Un corsario inglés enfrentándose a un corsario francés. Pintura de Samuel Scott de mediados del siglo XVIII. National Maritime Museum, Greenwich, Londres, Caird Collection.

Ante la probabilidad de ver saqueada la hacienda, o incluso perder la libertad y acabar como cautivo, haciendo compañía a Miguel de Cervantes en los Baños de Argel. Tras sus años de esclavitud Cervantes, a través de Don Quijote, se refirió a la sagrada libertad como el mayor don que los cielos han dado al hombre.

Los ibicencos también estimaban su gloriosa libertad, no se resignaron ni agacharon la cabeza ante el poderoso enemigo y escribieron un capítulo glorioso de su historia al enfrentarse bravamente al peligro.

Comprendiendo que la mejor defensa es un buen ataque, armaron numerosos barcos para hacerse a la mar y dar batalla sin cuartel al enemigo invasor que asolaba la costa y raptaba a sus mujeres. El ibicenco pasó de presa a cazador con patente de corso, una actividad marina a medias entre lo civil y lo militar, que oscilaba entre la esfera privada de la ganancia particular y la pública al servicio del Rey.

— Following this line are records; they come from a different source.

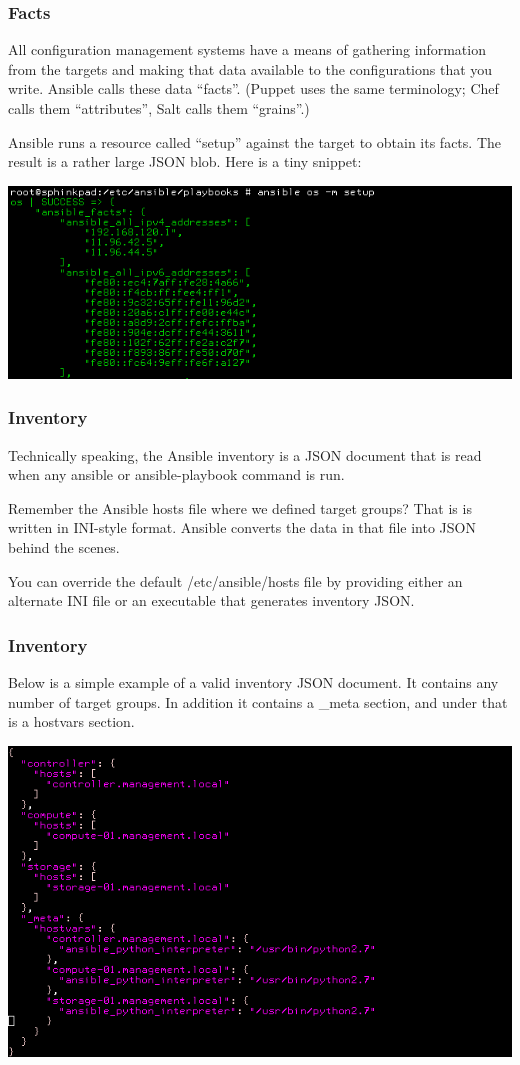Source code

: \documentclass[helvetica,english,utf8,notitle,nologo]{beamer}
\begin{document}
\begin{frame}
  \frametitle{Facts}

  All configuration management systems have a means of gathering
  information from the targets and making that data available to the
  configurations that you write. Ansible calls these data
  ``facts''. (Puppet uses the same terminology; Chef calls them
  ``attributes'', Salt calls them ``grains''.)

  Ansible runs a resource called ``setup'' against the target to
  obtain its facts. The result is a rather large JSON blob. Here is a
  tiny snippet:

  \includegraphics[scale=0.44]{img_8}
\end{frame}

\begin{frame}
  \frametitle{Inventory}

  Technically speaking, the Ansible inventory is a JSON document that
  is read when any ansible or ansible-playbook command is run.

  Remember the Ansible hosts file where we defined target groups? That
  is is written in INI-style format. Ansible converts the data in that
  file into JSON behind the scenes.

  You can override the default /etc/ansible/hosts file by providing
  either an alternate INI file or an executable that generates
  inventory JSON.
\end{frame}

\begin{frame}
  \frametitle{Inventory}

  Below is a simple example of a valid inventory JSON document. It
  contains any number of target groups. In addition it contains a
  \_meta section, and under that is a hostvars section.

  \includegraphics[scale=0.44]{img_9}
\end{frame}
\end{document}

Los corsarios eran barcos particulares que, con la aquiescencia del monarca, se dedicaban a la captura de naves de otras naciones que se hallaban en relaciones hostiles con el país expedidor de la patente de corso, carta que recogía las reglas del contrato entre el corsario y la Corona.

Hermandad de San Telmo

Ya en 1787 Ibiza tenía matriculada una flota superior en tonelaje a la de Mallorca y se contaba 746 marinos solo en la Ciudad. Y se funda la Hermandad de San Telmo, encargada de gestionar el rescate de los camaradas de armas caídos en cautiverio.

A primera vista, la estrategia del corsario ibicenco era suicida: iban al encuentro de buques de mayor tonelaje y artillería muy superior en calibre. Su embarcación favorita era el jabeque por su ligereza y ágil maniobrabilidad. (Estas embarcaciones, que llegaron a ser temidas en todo el Mediterráneo, eran botadas en los astilleros del Puerto de Ibiza. En solo 31 años, del 1765 a 1800, llegaron a botarse 144 barcos que sumaban 6084 toneladas. Si esta cifra se suma a los 117 capitanes corsarios ibicencos con historia glosada, es fácil darse cuenta de la gran magnitud que tuvo la lucha corsaria en Ibiza).
El arma favorita del corsario ibicenco eran los frascos de fuego. Un medio bélico temible que consistía en una vasija de doble esfera de cristal con una cuerda en el medio para manejarla; llenos de pólvora, con una mecha en la boca que se encendía en el momento de arrojarlos sobre la cubierta de la nave enemiga, causaban el pánico y la muerte. En pocos segundos, y siempre desde distancias peligrosamente cortas, podían arrojarse hasta 168 frascos que asolaban la nave enemiga.

El tipo de armamento sugería la práctica del abordaje antes que el hundimiento. Solo existía ganancia para armadores y tripulantes en caso de apresamiento de la nave. Del botín tenían que separar el llamado Quinto Real como parte correspondiente a la corona.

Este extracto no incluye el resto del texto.